## Problem description:
Where the records below show the word "inflation" in a line, please copy that line.
[Given data]
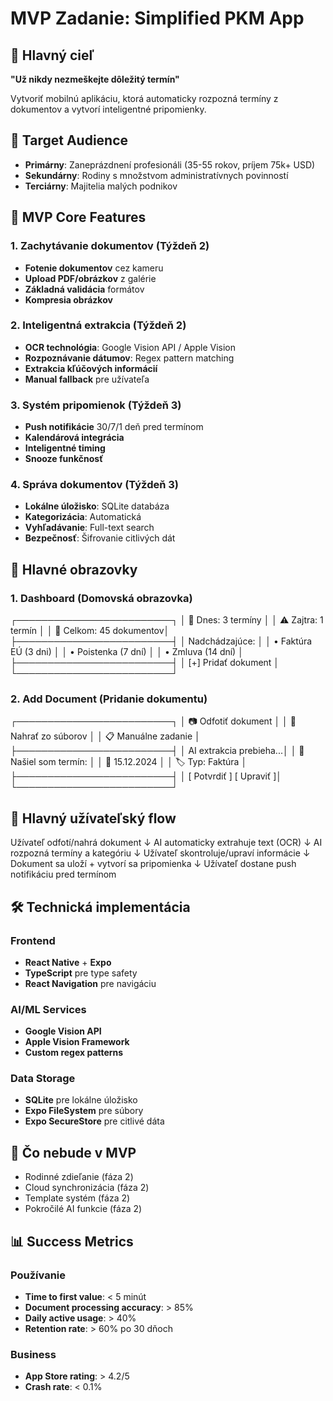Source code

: # MVP Zadanie: Simplified PKM App

## 🎯 Hlavný cieľ
**"Už nikdy nezmeškejte dôležitý termín"**

Vytvoriť mobilnú aplikáciu, ktorá automaticky rozpozná termíny z dokumentov a vytvorí inteligentné pripomienky.

## 👥 Target Audience
- **Primárny**: Zaneprázdnení profesionáli (35-55 rokov, príjem 75k+ USD)
- **Sekundárny**: Rodiny s množstvom administratívnych povinností  
- **Terciárny**: Majitelia malých podnikov

## 📱 MVP Core Features

### 1. Zachytávanie dokumentov (Týždeň 2)
- **Fotenie dokumentov** cez kameru
- **Upload PDF/obrázkov** z galérie
- **Základná validácia** formátov
- **Kompresia obrázkov**

### 2. Inteligentná extrakcia (Týždeň 2)
- **OCR technológia**: Google Vision API / Apple Vision
- **Rozpoznávanie dátumov**: Regex pattern matching
- **Extrakcia kľúčových informácií**
- **Manual fallback** pre užívateľa

### 3. Systém pripomienok (Týždeň 3)
- **Push notifikácie** 30/7/1 deň pred termínom
- **Kalendárová integrácia**
- **Inteligentné timing**
- **Snooze funkčnosť**

### 4. Správa dokumentov (Týždeň 3)
- **Lokálne úložisko**: SQLite databáza
- **Kategorizácia**: Automatická
- **Vyhľadávanie**: Full-text search
- **Bezpečnosť**: Šifrovanie citlivých dát

## 🎨 Hlavné obrazovky

### 1. Dashboard (Domovská obrazovka)
┌─────────────────────────┐
│ 📅 Dnes: 3 termíny      │
│ ⚠️  Zajtra: 1 termín    │
│ 📄 Celkom: 45 dokumentov│
├─────────────────────────┤
│ Nadchádzajúce:          │
│ • Faktúra EÚ (3 dni)    │
│ • Poistenka (7 dní)     │
│ • Zmluva (14 dní)       │
├─────────────────────────┤
│ [+] Pridať dokument     │
└─────────────────────────┘

### 2. Add Document (Pridanie dokumentu)
┌─────────────────────────┐
│ 📷 Odfotiť dokument     │
│ 📁 Nahrať zo súborov    │
│ 📋 Manuálne zadanie     │
├─────────────────────────┤
│ AI extrakcia prebieha...│
│ 🤖 Našiel som termín:   │
│ 📅 15.12.2024          │
│ 🏷️  Typ: Faktúra        │
├─────────────────────────┤
│ [ Potvrdiť ] [ Upraviť ]│
└─────────────────────────┘

## 🔄 Hlavný užívateľský flow

Užívateľ odfotí/nahrá dokument
↓
AI automaticky extrahuje text (OCR)
↓
AI rozpozná termíny a kategóriu
↓
Užívateľ skontroluje/upraví informácie
↓
Dokument sa uloží + vytvorí sa pripomienka
↓
Užívateľ dostane push notifikáciu pred termínom


## 🛠️ Technická implementácia

### Frontend
- **React Native** + **Expo**
- **TypeScript** pre type safety
- **React Navigation** pre navigáciu

### AI/ML Services
- **Google Vision API**
- **Apple Vision Framework**
- **Custom regex patterns**

### Data Storage
- **SQLite** pre lokálne úložisko
- **Expo FileSystem** pre súbory
- **Expo SecureStore** pre citlivé dáta

## 🚫 Čo nebude v MVP

- Rodinné zdieľanie (fáza 2)
- Cloud synchronizácia (fáza 2)
- Template systém (fáza 2)
- Pokročilé AI funkcie (fáza 2)

## 📊 Success Metrics

### Používanie
- **Time to first value**: < 5 minút
- **Document processing accuracy**: > 85%
- **Daily active usage**: > 40%
- **Retention rate**: > 60% po 30 dňoch

### Business
- **App Store rating**: > 4.2/5
- **Crash rate**: < 0.1%
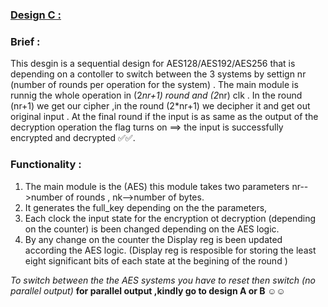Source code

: ### **[Design C :](https://github.com/Abdelrahman-Adel610/Full_AES-Verilog/tree/master/Full_AES%20design%20C)**
### Brief :
This desgin is a sequential design for AES128/AES192/AES256 that is depending on a contoller to switch between the 3 systems by settign nr (number of rounds per operation for the system) .
The main module is runnig the whole operation in (2*nr+1) round and (2*nr) clk .
In the round (nr+1)  we get our cipher ,in the round (2*nr+1) we decipher it and get out original input .
At the final round if the input is as same as the output of the decryption operation the flag turns on ==> the input is successfully encrypted and decrypted  :white_check_mark::white_check_mark:.  
### Functionality :
1. The main module is the (AES) this module takes two parameters nr-->number of rounds , nk-->number of bytes.
2. It generates the full_key depending on the the parameters,
3. Each clock the input state for the encryption ot decryption (depending on the counter) is been changed depending on the AES logic.
4. By any change on the counter the Display reg is been updated according the AES logic. (Display reg is resposible for storing the least eight significant bits of each state at the begining of the round )

_To switch between the the AES systems you have to reset then switch (no parallel output)_
**for parallel output ,kindly go to design A or B :relaxed::relaxed:**
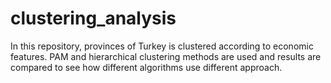 # clustering_analysis
In this repository, provinces of Turkey is clustered according to economic features. PAM and hierarchical clustering methods are used and results are compared to see how different algorithms use different approach. 
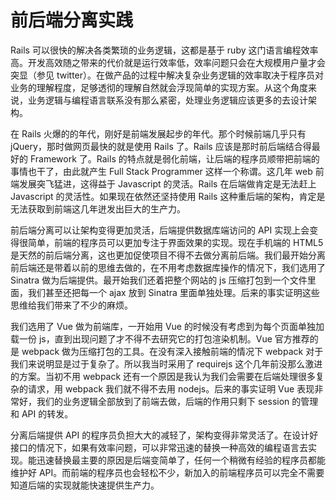 # 前后端分离实践

Rails 可以很快的解决各类繁琐的业务逻辑，这都是基于 ruby 这门语言编程效率高。开发高效随之带来的代价就是运行效率低，效率问题只会在大规模用户量才会突显（参见 twitter）。在做产品的过程中解决复杂业务逻辑的效率取决于程序员对业务的理解程度，足够透彻的理解自然就会浮现简单的实现方案。从这个角度来说，业务逻辑与编程语言联系没有那么紧密，处理业务逻辑应该更多的去设计架构。

在 Rails 火爆的的年代，刚好是前端发展起步的年代。那个时候前端几乎只有 jQuery，那时做网页最快的就是使用 Rails 了。Rails 应该是那时前后端结合得最好的 Framework 了。Rails 的特点就是弱化前端，让后端的程序员顺带把前端的事情也干了，由此就产生 Full Stack Programmer 这样一个称谓。这几年 web 前端发展突飞猛进，这得益于 Javascript 的灵活。Rails 在后端做肯定是无法赶上 Javascript 的灵活性。如果现在依然还坚持使用 Rails 这种重后端的架构，肯定是无法获取到前端这几年迸发出巨大的生产力。

前后端分离可以让架构变得更加灵活，后端提供数据库端访问的 API 实现上会变得很简单，前端的程序员可以更加专注于界面效果的实现。现在手机端的 HTML5 是天然的前后端分离，这也更加促使项目不得不去做分离前后端。我们最开始分离前后端还是带着以前的思维去做的，在不用考虑数据库操作的情况下，我们选用了 Sinatra 做为后端提供。最开始我们还着把整个网站的 js 压缩打包到一个文件里面，我们甚至还把每一个 ajax 放到 Sinatra 里面单独处理。后来的事实证明这些思维给我们带来了不少的麻烦。

我们选用了 Vue 做为前端库，一开始用 Vue 的时候没有考虑到为每个页面单独加载一份 js，直到出现问题了才不得不去研究它的打包渲染机制。Vue 官方推荐的是 webpack 做为压缩打包的工具。在没有深入接触前端的情况下 webpack 对于我们来说明显是过于复杂了。所以我当时采用了 requirejs 这个几年前没那么激进的方案。当初不用 webpack 还有一个原因是我认为我们会需要在后端处理很多复杂的请求，用 webpack 我们就不得不去用 nodejs。后来的事实证明 Vue 表现非常好，我们的业务逻辑全部放到了前端去做，后端的作用只剩下 session 的管理和 API 的转发。 

分离后端提供 API 的程序员负担大大的减轻了，架构变得非常灵活了。在设计好接口的情况下，如果有效率问题，可以非常迅速的替换一种高效的编程语言去实现。能迅速替换最主要的原因是后端变简单了，任何一个稍微有经验的程序员都能维护好 API。而前端的程序员也会轻松不少，新加入的前端程序员可以完全不需要知道后端的实现就能快速提供生产力。
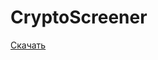 # CryptoScreener

[Скачать](https://github.com/alex290/CryptoScreener/releases/download/0.0.8-alpha/CryptoScreener.zip "Скачать")
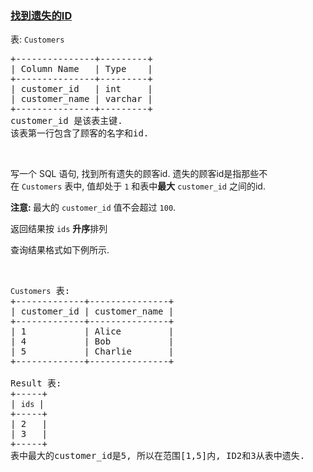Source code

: ### [找到遗失的ID](https://leetcode-cn.com/problems/find-the-missing-ids)

<p>表: <code>Customers</code></p>

<pre>
+---------------+---------+
| Column Name   | Type    |
+---------------+---------+
| customer_id   | int     |
| customer_name | varchar |
+---------------+---------+
customer_id 是该表主键.
该表第一行包含了顾客的名字和id.
</pre>

<p> </p>

<p>写一个 SQL 语句, 找到所有遗失的顾客id. 遗失的顾客id是指那些不在 <code>Customers</code> 表中, 值却处于 <code>1</code> 和表中<strong>最大</strong> <code>customer_id</code> 之间的id.</p>

<p><strong>注意: </strong>最大的 <code>customer_id</code> 值不会超过 <code>100</code>.</p>

<p>返回结果按 <code>ids</code> <strong>升序</strong>排列</p>

<p>查询结果格式如下例所示.</p>

<p> </p>

<pre>
<code>Customers</code> 表:
+-------------+---------------+
| customer_id | customer_name |
+-------------+---------------+
| 1           | Alice         |
| 4           | Bob           |
| 5           | Charlie       |
+-------------+---------------+

Result 表:
+-----+
| <code>ids </code>|
+-----+
| 2   |
| 3   |
+-----+
表中最大的customer_id是5, 所以在范围[1,5]内, ID2和3从表中遗失.</pre>
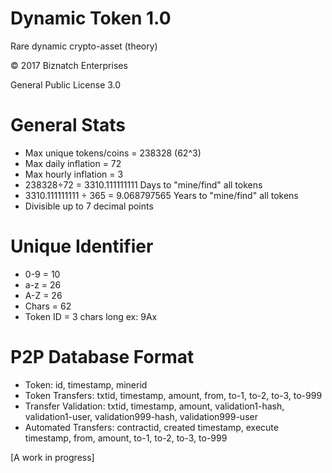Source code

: # Dynamic Token 1.0
Rare dynamic crypto-asset (theory)

© 2017 Biznatch Enterprises 

General Public License 3.0

# General Stats
- Max unique tokens/coins = 238328 (62^3)
- Max daily inflation = 72
- Max hourly inflation = 3 
- 238328÷72 = 3310.111111111   Days to "mine/find" all tokens
- 3310.111111111 ÷ 365 = 9.068797565 Years to "mine/find" all tokens
- Divisible up to 7 decimal points

# Unique Identifier
- 0-9   = 10
- a-z   = 26
- A-Z   = 26
- Chars = 62
- Token ID = 3 chars long  ex: 9Ax

# P2P Database Format
- Token:      id, timestamp, minerid
- Token Transfers:      txtid, timestamp, amount, from, to-1, to-2, to-3, to-999
- Transfer Validation:  txtid, timestamp, amount, validation1-hash, validation1-user, validation999-hash, validation999-user
- Automated Transfers:  contractid, created timestamp, execute timestamp, from, amount, to-1, to-2, to-3, to-999 



[A work in progress]
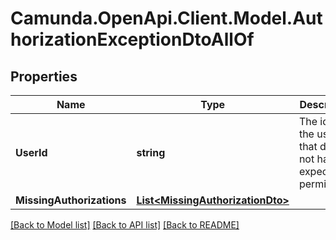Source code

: # Camunda.OpenApi.Client.Model.AuthorizationExceptionDtoAllOf

## Properties

Name | Type | Description | Notes
------------ | ------------- | ------------- | -------------
**UserId** | **string** | The id of the user that does not have expected permissions | [optional] 
**MissingAuthorizations** | [**List&lt;MissingAuthorizationDto&gt;**](MissingAuthorizationDto.md) |  | [optional] 

[[Back to Model list]](../README.md#documentation-for-models) [[Back to API list]](../README.md#documentation-for-api-endpoints) [[Back to README]](../README.md)

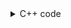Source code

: <details><summary>C++ code</summary>

![](../../../../assets/max-sum-without-adjacents.png)

</details>
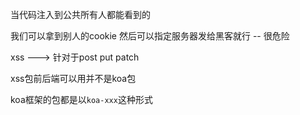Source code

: 当代码注入到公共所有人都能看到的

我们可以拿到别人的cookie
然后可以指定服务器发给黑客就行  -- 很危险


xss ---> 针对于post put patch


xss包前后端可以用并不是koa包

koa框架的包都是以`koa-xxx`这种形式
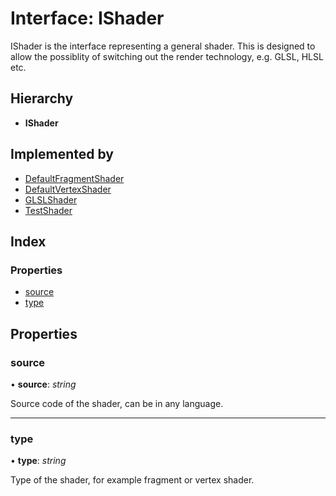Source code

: 
# Interface: IShader

IShader is the interface representing a general shader.
This is designed to allow the possiblity of switching out the
render technology, e.g. GLSL, HLSL etc.

## Hierarchy

* **IShader**

## Implemented by

* [DefaultFragmentShader](../classes/defaultfragmentshader.md)
* [DefaultVertexShader](../classes/defaultvertexshader.md)
* [GLSLShader](../classes/glslshader.md)
* [TestShader](../classes/testshader.md)

## Index

### Properties

* [source](ishader.md#source)
* [type](ishader.md#type)

## Properties

###  source

• **source**: *string*

Source code of the shader, can be in any language.

___

###  type

• **type**: *string*

Type of the shader, for example fragment or vertex shader.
[/Given data]
## Response to the exercise:
- Max daily inflation = 72
- Max hourly inflation = 3 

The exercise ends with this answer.